In all my outings on the slough, I have been there for some purpose: exploration at first, then regular exercise and occasional blackberry picking, and this time to take a nap. Paddling had awakened me so I could rest without sleeping; I was content just to be present. I had arrived exhausted, opened myself up to experience the slough without purpose, and returned home restored.
Bliss.
Sounds delightful!
Beautiful descriptive writing.
Sounds like my kind of adventure. The Wishkah River in Aberdeen was a good place for just such a nap.
The Raquette River in Potsdam, NY, does it for me in my CLC Wood Duck 10. Five minutes from the house there are lots of islands and inlets and no power boats.

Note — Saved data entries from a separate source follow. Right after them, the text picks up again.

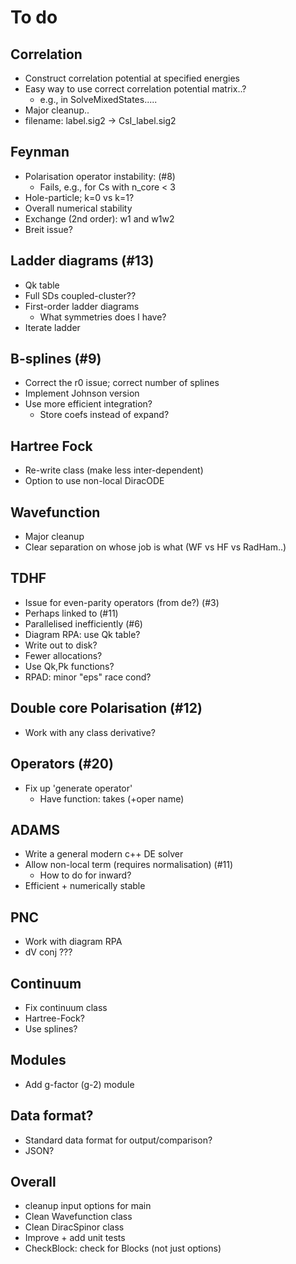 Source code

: # To do

## Correlation
 * Construct correlation potential at specified energies
 * Easy way to use correct correlation potential matrix..?
    * e.g., in SolveMixedStates.....
 * Major cleanup..
 * filename: label.sig2 -> CsI_label.sig2

## Feynman
 * Polarisation operator instability: (#8)
   * Fails, e.g., for Cs with n_core < 3
 * Hole-particle; k=0 vs k=1?
 * Overall numerical stability
 * Exchange (2nd order): w1 and w1w2
 * Breit issue?

## Ladder diagrams (#13)
 * Qk table
 * Full SDs coupled-cluster??
 * First-order ladder diagrams
   * What symmetries does l have?
 * Iterate ladder

## B-splines (#9)
 * Correct the r0 issue; correct number of splines
 * Implement Johnson version
 * Use more efficient integration?
   * Store coefs instead of expand?

## Hartree Fock
 * Re-write class (make less inter-dependent)
 * Option to use non-local DiracODE

## Wavefunction
 * Major cleanup
 * Clear separation on whose job is what (WF vs HF vs RadHam..)

## TDHF
 * Issue for even-parity operators (from de?) (#3)
 * Perhaps linked to (#11)
 * Parallelised inefficiently (#6)
 * Diagram RPA: use Qk table?
 * Write out to disk?
 * Fewer allocations?
 * Use Qk,Pk functions?
 * RPAD: minor "eps" race cond?

## Double core Polarisation (#12)
 * Work with any class derivative?

## Operators (#20)
 * Fix up 'generate operator'
   * Have function: takes <userInputBlock> (+oper name)

## ADAMS
 * Write a general modern c++ DE solver
 * Allow non-local term (requires normalisation) (#11)
   * How to do for inward?
 * Efficient + numerically stable

## PNC
 * Work with diagram RPA
 * dV conj ???

## Continuum
 * Fix continuum class
 * Hartree-Fock?
 * Use splines?

## Modules
 * Add g-factor (g-2) module

## Data format?
  * Standard data format for output/comparison?
  * JSON?

## Overall
 * cleanup input options for main
 * Clean Wavefunction class
 * Clean DiracSpinor class
 * Improve + add unit tests
 * CheckBlock: check for Blocks (not just options)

aaaahhhh… as a kid (a very long time ago) I’d sail our Seaford skiff out on the great South Bay and just let everything go and drift.Watching the clouds drift by was just so peaceful….There is nothing better than doing nothing on a boat…Thanks for bringing back that memory…
Ah, the Art of Doing Nothing, well, is no easy task. Not for the squeamish nor foolhardy. You have captured it here, enchantingly! Well done, sir.

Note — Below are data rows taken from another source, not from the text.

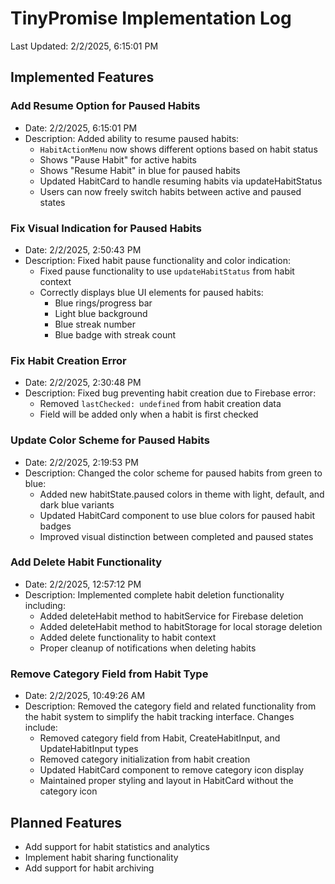 # TinyPromise Implementation Log

Last Updated: 2/2/2025, 6:15:01 PM

## Implemented Features

### Add Resume Option for Paused Habits
- Date: 2/2/2025, 6:15:01 PM
- Description: Added ability to resume paused habits:
  - `HabitActionMenu` now shows different options based on habit status
  - Shows "Pause Habit" for active habits
  - Shows "Resume Habit" in blue for paused habits
  - Updated HabitCard to handle resuming habits via updateHabitStatus
  - Users can now freely switch habits between active and paused states

### Fix Visual Indication for Paused Habits
- Date: 2/2/2025, 2:50:43 PM
- Description: Fixed habit pause functionality and color indication:
  - Fixed pause functionality to use `updateHabitStatus` from habit context
  - Correctly displays blue UI elements for paused habits:
    - Blue rings/progress bar
    - Light blue background
    - Blue streak number
    - Blue badge with streak count

### Fix Habit Creation Error
- Date: 2/2/2025, 2:30:48 PM
- Description: Fixed bug preventing habit creation due to Firebase error:
  - Removed `lastChecked: undefined` from habit creation data
  - Field will be added only when a habit is first checked

### Update Color Scheme for Paused Habits
- Date: 2/2/2025, 2:19:53 PM
- Description: Changed the color scheme for paused habits from green to blue:
  - Added new habitState.paused colors in theme with light, default, and dark blue variants
  - Updated HabitCard component to use blue colors for paused habit badges
  - Improved visual distinction between completed and paused states

### Add Delete Habit Functionality
- Date: 2/2/2025, 12:57:12 PM
- Description: Implemented complete habit deletion functionality including:
  - Added deleteHabit method to habitService for Firebase deletion
  - Added deleteHabit method to habitStorage for local storage deletion
  - Added delete functionality to habit context
  - Proper cleanup of notifications when deleting habits

### Remove Category Field from Habit Type
- Date: 2/2/2025, 10:49:26 AM
- Description: Removed the category field and related functionality from the habit system to simplify the habit tracking interface. Changes include:
  - Removed category field from Habit, CreateHabitInput, and UpdateHabitInput types
  - Removed category initialization from habit creation
  - Updated HabitCard component to remove category icon display
  - Maintained proper styling and layout in HabitCard without the category icon

## Planned Features
- Add support for habit statistics and analytics
- Implement habit sharing functionality
- Add support for habit archiving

Thanks for the ride, and now that we are back I will get back to my yard work. It is easier going with you than spending the time just getting ready
to go by myself. Thanks again for taking the time.
We so rarely take time to just be.
Thanks for taking that time and for reminding us of the rewards from doing so.
Most enjoyable article.I would like to know more about the canoe used for for the trip as I am much interested in building one like it.
Thanks, Harry. You can read more about the canoe in my editorial “Father’s Day.”
Everybody has a special place where “simply messing about” is the best thing you can do. Do you leave a “wake-up” call request?
Beautiful writing and description, Chris. I can just picture your slough. There’s a Spanish proverb: “How beautiful it is to do nothing and then rest afterwards.”
I grew up on the Hudson River in Stillwater New York, and as a kid I used to row my boat all over the place. When it was too hot, or I got too tired, I would tie my painter to an overhanging tree and take a nap in the shade. If I rowed slowly and quietly, I could sneak up on many different animals along the way. I will never forget the time I was rowing for quite some time without turning around and did not notice a rain squall coming towards me, I wondered, what the heck is that noise? When I did turn around, I saw I was about to be drenched! I laughed out loud. Many years of great memories. I’m 67 now, have been sailing since I was 16, and have a Catalina 22, kept on Saratoga Lake.